Rene Morkos: I think we are living through the most exciting period in construction history over the last two millennia, and it started happening in 2017-18. I believe that machines and technology have reached a point where they can represent the things we need to represent and crunch the problems we need to solve. If you look at companies like Bridgit, ALICE, Versatile Natures, Doxil, and Canvas, more and more of the construction universe is digitizing. As more of it gets digitized, more digitalization can be built on top of it. And I think that’s a great thing, a great day for everybody.

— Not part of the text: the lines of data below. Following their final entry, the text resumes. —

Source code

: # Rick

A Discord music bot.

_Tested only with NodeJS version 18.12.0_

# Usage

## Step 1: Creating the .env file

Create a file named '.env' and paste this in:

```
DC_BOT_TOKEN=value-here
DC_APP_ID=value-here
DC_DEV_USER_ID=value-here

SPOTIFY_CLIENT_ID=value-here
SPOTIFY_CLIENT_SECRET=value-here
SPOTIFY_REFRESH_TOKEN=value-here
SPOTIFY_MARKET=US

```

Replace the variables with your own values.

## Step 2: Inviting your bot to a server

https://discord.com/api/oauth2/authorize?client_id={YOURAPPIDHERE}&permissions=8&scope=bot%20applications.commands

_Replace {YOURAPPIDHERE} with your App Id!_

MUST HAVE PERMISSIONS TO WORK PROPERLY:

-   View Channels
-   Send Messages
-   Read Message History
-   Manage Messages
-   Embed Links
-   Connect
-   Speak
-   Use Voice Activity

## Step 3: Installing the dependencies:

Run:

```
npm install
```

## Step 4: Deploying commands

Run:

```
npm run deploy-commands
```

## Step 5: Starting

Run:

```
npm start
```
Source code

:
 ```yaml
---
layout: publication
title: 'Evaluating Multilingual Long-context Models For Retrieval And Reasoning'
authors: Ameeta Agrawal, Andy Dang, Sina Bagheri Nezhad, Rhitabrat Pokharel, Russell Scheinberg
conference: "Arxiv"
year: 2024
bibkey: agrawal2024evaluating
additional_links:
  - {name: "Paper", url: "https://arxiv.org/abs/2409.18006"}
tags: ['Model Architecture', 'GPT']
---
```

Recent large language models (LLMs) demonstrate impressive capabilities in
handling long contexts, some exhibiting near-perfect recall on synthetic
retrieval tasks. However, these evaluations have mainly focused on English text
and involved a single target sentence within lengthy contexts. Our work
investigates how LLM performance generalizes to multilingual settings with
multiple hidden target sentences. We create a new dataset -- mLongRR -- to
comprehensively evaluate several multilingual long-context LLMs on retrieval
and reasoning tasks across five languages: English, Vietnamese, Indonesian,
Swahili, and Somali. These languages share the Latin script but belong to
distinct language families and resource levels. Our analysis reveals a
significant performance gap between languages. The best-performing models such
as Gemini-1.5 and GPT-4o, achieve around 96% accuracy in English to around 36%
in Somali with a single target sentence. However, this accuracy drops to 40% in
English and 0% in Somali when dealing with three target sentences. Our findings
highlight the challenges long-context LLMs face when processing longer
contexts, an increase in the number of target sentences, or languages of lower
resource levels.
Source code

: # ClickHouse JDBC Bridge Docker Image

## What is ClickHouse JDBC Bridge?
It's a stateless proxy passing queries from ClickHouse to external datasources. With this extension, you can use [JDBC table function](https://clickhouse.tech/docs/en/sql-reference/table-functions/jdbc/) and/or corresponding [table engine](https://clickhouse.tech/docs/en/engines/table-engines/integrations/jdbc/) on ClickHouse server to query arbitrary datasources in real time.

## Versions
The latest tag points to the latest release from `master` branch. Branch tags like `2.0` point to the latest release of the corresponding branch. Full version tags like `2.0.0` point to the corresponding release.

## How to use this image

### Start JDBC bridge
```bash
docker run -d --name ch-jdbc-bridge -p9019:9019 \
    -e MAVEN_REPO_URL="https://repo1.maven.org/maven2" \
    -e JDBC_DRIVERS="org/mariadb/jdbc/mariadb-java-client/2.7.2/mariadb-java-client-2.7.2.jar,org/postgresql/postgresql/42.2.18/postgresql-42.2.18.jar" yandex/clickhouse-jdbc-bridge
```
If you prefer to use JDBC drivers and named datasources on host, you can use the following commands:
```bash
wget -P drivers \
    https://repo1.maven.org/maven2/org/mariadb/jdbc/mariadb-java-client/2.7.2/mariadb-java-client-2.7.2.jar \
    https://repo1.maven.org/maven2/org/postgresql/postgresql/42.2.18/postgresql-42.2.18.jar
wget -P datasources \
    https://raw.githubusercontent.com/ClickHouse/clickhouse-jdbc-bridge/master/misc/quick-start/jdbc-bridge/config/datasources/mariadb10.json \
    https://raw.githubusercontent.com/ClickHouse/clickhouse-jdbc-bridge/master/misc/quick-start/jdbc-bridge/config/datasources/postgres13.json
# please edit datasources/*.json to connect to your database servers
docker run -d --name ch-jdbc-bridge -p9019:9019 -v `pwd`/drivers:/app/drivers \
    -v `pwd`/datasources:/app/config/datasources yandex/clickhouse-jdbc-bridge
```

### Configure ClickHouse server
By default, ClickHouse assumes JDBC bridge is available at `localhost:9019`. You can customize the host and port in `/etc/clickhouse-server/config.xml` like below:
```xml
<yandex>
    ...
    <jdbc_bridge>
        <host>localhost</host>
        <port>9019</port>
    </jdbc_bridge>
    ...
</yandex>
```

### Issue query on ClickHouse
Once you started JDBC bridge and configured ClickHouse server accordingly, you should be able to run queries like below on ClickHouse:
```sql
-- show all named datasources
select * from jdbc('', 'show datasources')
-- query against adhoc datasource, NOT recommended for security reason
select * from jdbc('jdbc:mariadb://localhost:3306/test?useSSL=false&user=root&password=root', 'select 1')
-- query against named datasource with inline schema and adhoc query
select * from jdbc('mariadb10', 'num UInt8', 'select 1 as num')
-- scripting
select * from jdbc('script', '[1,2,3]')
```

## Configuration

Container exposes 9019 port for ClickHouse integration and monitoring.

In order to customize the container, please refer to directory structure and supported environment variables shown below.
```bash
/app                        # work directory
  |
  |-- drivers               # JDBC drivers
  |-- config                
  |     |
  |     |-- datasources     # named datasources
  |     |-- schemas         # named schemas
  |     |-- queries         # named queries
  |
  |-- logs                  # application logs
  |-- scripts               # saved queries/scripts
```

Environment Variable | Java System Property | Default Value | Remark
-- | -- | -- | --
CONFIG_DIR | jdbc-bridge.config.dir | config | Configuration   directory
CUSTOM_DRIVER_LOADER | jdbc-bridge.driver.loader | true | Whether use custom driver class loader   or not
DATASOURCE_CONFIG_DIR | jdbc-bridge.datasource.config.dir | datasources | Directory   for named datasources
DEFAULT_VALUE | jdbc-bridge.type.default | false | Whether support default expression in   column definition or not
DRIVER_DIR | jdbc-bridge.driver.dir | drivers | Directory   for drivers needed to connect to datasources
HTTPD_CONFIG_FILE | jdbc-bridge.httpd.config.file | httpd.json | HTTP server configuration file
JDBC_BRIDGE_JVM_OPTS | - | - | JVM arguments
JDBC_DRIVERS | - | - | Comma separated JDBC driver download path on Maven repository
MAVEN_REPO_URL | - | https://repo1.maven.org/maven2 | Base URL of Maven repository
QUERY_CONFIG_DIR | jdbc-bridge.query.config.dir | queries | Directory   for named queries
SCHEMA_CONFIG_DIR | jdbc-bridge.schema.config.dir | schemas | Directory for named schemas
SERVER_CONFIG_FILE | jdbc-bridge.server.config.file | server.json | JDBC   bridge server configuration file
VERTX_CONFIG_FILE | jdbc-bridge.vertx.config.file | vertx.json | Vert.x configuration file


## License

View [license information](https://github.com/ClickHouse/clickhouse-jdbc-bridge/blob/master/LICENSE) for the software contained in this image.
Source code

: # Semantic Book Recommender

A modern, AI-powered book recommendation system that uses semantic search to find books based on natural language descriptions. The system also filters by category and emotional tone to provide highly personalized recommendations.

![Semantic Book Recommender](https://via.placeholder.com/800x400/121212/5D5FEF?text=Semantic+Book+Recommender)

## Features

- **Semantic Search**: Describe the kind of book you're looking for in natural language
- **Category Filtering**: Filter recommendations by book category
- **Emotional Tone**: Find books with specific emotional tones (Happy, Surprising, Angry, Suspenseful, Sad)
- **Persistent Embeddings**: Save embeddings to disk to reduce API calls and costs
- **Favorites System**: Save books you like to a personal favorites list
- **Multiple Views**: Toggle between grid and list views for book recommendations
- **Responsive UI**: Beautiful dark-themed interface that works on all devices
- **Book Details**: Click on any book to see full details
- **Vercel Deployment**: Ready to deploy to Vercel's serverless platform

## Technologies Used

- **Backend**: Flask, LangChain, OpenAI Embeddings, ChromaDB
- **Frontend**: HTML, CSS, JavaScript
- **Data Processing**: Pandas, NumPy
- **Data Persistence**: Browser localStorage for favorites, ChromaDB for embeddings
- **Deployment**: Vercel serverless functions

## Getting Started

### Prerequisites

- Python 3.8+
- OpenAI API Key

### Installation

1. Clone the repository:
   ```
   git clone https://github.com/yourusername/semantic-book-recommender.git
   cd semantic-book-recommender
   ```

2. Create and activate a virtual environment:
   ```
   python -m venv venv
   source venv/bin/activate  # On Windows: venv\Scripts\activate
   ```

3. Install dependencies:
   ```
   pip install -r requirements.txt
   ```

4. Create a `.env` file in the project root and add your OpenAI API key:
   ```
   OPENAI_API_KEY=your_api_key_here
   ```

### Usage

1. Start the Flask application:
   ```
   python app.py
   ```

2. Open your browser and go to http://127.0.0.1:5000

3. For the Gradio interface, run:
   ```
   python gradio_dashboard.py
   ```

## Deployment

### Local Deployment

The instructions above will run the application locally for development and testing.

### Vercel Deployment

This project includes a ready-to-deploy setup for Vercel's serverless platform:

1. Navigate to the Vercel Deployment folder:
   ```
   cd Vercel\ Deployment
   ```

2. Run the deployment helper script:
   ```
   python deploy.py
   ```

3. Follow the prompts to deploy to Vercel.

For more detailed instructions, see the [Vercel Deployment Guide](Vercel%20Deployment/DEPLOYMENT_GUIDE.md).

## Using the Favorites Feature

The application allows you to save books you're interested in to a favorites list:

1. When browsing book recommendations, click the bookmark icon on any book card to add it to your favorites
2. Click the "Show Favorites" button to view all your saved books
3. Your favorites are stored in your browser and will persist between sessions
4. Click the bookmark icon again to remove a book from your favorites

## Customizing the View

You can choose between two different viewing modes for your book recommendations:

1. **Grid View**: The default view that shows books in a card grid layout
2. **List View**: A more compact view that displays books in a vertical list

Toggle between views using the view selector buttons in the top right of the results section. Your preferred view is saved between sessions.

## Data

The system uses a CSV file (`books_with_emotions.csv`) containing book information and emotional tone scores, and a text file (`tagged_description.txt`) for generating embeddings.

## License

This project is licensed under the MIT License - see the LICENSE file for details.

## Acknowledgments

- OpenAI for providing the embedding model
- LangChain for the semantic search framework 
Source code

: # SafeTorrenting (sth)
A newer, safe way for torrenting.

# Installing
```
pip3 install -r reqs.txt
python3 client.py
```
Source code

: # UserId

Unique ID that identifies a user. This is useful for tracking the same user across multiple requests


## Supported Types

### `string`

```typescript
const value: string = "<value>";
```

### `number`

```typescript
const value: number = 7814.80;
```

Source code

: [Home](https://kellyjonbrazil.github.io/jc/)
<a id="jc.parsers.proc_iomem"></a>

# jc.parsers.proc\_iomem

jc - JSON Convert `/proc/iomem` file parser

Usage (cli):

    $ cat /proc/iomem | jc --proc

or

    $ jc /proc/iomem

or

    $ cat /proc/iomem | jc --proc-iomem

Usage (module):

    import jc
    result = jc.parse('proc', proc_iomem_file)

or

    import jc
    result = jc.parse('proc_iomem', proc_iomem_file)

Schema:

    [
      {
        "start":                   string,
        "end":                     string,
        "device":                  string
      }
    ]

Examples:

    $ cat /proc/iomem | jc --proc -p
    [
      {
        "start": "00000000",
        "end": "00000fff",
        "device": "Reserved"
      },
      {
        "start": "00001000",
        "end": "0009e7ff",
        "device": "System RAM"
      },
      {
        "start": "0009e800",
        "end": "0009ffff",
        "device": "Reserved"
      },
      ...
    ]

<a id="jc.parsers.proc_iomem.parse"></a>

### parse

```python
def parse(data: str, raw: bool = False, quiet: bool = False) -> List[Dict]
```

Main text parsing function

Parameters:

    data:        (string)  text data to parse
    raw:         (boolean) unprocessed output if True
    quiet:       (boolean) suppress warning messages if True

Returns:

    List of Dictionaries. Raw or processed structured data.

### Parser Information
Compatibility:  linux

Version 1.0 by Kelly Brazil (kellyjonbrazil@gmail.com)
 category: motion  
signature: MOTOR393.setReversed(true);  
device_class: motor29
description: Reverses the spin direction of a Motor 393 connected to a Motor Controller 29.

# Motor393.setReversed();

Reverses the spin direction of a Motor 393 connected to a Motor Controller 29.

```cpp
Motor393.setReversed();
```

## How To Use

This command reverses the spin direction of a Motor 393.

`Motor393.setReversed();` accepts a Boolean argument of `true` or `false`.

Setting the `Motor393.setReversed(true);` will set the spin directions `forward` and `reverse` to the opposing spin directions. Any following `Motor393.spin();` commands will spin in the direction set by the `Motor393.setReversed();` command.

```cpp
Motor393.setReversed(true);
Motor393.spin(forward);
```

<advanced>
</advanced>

         I believe that there’s a new ecosystem that is coming at us in this field. That new ecosystem will be decided by 30-50 companies today that know what they’re doing. Those 30-50 companies are general contractors, designers, software companies, etc. I believe the fundamental value proposition of general contractors is starting to change slightly. Because I think that the GC’s future success will be based on the ability of the general contractor to identify, evaluate, and assimilate new technology. One of the questions I’m often asked is, “Well, why does a company like ALICE or Bridgit exist?” The answer is that our companies represent an outsourced R&D department of these larger GCs. That’s what we are.

         The game’s name has started to become: how do you leverage these outsourced R&D departments? And the way to do that is you’ve got to be clear about, okay, well, if I take these two or three solutions and put them together, how will it fit? How will they interact and play nice with each other? how will they play nice with my existing ERP system?

         Another thing that I think will start is understanding how to compare group options. If we can generate 30 different building methods, how do I compare these 30 versus those 30? Those are the two big ideas. One is data analytics – understanding how all these complex variables interact and being able to visualize it in a way that makes you understand which are the critical variables. The other is, how do you start comparing groups of options to groups of options versus comparing one to another? Those are two areas in which I see construction data and analytics evolving.